I awoke like many of you – exhausted, not only from the long days and nights of motherhood, but with a heaviness that could not be shook as I made coffee, found socks, and chose show-and-tell items.
My 2 year old is afraid of the dark. In the night, he scurries across the hall from his bed to mine, climbs in and is immediately calmed by the presence of his parents, the safety in our arms and the security of our warm blankets. Everything is immediately right in his world, and he drifts back to sleep secure in the knowledge that he is safe, warm and loved. I’m not a big fan of co-sleeping, to be honest. I soothe him. I tell him everything is OK, and that there is nothing to be afraid of. The truth is, I’m scared too. How can we celebrate, create magic, and smile when we know how much suffering is in the world around us? How can we create a wonderful childhood for our own children, when we know there are children suffering? Then I realized: It’s what mothers have always done. We soothe. We carry on. We tell our children not to be afraid of the dark, and that everything will be OK. Just as mothers around the world always have, and always will.
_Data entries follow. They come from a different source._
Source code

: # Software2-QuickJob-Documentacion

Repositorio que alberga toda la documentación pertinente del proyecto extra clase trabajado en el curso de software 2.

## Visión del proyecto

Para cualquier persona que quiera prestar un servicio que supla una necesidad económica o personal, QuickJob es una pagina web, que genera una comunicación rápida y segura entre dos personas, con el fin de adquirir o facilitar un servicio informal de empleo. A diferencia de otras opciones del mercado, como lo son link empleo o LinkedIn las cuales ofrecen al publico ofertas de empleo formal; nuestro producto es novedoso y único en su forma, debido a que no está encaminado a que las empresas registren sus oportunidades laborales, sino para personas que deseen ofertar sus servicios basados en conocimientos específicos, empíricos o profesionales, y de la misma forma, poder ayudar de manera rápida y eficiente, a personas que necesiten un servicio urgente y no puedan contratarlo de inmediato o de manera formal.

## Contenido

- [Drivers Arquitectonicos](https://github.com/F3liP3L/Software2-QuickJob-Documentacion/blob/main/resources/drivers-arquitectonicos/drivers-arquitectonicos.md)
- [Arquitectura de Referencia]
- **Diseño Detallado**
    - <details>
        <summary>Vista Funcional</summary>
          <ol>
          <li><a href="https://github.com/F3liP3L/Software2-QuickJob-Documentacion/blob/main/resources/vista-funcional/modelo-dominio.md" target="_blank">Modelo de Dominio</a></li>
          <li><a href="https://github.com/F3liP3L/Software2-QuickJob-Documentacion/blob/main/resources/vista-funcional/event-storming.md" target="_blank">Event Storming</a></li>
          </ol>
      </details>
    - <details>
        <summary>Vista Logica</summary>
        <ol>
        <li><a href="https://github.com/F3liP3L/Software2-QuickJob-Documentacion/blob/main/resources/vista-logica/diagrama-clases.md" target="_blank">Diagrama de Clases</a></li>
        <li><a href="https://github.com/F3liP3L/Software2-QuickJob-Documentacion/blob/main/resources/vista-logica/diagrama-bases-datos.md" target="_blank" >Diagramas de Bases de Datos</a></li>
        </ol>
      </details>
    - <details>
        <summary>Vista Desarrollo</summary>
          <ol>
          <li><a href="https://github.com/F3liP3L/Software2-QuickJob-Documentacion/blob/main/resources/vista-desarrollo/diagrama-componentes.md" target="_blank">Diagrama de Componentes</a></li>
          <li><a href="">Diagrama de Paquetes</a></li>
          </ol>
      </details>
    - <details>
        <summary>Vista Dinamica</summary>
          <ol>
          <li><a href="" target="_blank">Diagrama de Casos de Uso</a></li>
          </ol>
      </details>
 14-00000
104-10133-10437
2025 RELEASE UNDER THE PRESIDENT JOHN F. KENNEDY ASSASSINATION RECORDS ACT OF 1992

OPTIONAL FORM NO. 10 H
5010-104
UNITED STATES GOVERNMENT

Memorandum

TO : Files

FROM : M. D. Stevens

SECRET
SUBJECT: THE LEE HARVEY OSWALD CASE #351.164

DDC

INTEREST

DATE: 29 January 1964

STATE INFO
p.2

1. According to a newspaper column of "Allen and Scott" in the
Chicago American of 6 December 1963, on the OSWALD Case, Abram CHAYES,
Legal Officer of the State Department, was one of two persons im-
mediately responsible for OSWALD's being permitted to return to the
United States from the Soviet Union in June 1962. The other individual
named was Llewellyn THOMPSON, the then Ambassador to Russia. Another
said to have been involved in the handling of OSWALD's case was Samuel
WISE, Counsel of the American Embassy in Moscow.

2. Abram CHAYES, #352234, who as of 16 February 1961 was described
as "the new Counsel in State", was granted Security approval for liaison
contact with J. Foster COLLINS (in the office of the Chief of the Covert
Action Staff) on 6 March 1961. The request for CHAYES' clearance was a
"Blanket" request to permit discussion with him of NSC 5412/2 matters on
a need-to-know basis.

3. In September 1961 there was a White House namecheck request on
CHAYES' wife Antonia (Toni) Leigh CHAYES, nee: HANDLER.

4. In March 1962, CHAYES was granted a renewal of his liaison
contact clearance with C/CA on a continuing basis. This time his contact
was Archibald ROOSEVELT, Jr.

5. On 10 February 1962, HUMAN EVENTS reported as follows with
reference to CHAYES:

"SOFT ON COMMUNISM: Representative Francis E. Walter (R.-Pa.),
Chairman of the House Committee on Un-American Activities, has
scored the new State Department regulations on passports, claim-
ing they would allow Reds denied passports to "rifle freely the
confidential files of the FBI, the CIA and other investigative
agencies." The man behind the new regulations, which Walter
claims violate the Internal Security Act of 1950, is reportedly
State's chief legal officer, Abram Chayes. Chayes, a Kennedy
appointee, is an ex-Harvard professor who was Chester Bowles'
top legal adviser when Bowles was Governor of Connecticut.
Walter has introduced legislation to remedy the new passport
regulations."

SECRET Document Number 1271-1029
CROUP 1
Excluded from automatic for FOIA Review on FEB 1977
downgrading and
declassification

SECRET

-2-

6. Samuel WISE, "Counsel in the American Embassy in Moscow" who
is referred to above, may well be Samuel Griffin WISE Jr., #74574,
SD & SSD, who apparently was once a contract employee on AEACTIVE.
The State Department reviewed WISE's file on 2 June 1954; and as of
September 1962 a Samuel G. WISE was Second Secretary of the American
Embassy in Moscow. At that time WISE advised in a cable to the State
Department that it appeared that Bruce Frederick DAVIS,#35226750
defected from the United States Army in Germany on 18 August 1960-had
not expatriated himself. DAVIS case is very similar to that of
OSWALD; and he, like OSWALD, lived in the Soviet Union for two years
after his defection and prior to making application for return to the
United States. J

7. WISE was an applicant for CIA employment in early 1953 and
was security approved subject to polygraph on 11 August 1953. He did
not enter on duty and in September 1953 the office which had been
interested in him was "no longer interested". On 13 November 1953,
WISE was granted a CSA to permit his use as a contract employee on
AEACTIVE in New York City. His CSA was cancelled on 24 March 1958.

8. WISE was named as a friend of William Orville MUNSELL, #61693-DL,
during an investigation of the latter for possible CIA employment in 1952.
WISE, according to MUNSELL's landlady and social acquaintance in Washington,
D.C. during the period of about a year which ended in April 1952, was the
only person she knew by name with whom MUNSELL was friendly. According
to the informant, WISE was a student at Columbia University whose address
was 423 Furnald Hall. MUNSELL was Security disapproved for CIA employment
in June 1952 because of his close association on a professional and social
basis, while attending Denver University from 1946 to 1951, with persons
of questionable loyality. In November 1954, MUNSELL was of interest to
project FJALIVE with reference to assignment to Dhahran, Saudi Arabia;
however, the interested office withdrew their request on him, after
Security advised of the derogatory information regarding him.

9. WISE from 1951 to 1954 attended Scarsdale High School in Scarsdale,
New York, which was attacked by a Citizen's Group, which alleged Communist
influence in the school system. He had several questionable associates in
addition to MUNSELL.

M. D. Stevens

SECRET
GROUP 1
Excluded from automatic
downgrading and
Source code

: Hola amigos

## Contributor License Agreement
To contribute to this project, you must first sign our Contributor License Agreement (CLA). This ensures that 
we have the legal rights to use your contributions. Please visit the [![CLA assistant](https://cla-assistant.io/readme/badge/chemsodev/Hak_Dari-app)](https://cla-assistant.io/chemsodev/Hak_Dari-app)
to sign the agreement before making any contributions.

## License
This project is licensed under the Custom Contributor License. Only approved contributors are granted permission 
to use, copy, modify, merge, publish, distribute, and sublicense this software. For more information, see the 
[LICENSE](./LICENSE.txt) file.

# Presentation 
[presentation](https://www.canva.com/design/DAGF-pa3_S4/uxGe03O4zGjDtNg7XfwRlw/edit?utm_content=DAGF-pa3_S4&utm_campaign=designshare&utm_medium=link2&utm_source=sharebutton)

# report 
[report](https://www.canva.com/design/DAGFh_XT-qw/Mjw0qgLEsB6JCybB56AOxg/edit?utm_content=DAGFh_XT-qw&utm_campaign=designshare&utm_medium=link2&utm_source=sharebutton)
A long time ago we all learned that there’s no Santa Claus. We found ourselves on the other side of the fence, as parents we were suddenly responsible for keeping the spirit alive. We may be cynical now, exhausted from the world around us, saddened by suffering. Do what you can. Donate what you will. Call you officials and take a stand. Teach your children your values. But, when striken with helplessness and saddened by suffering, do what mothers have always done.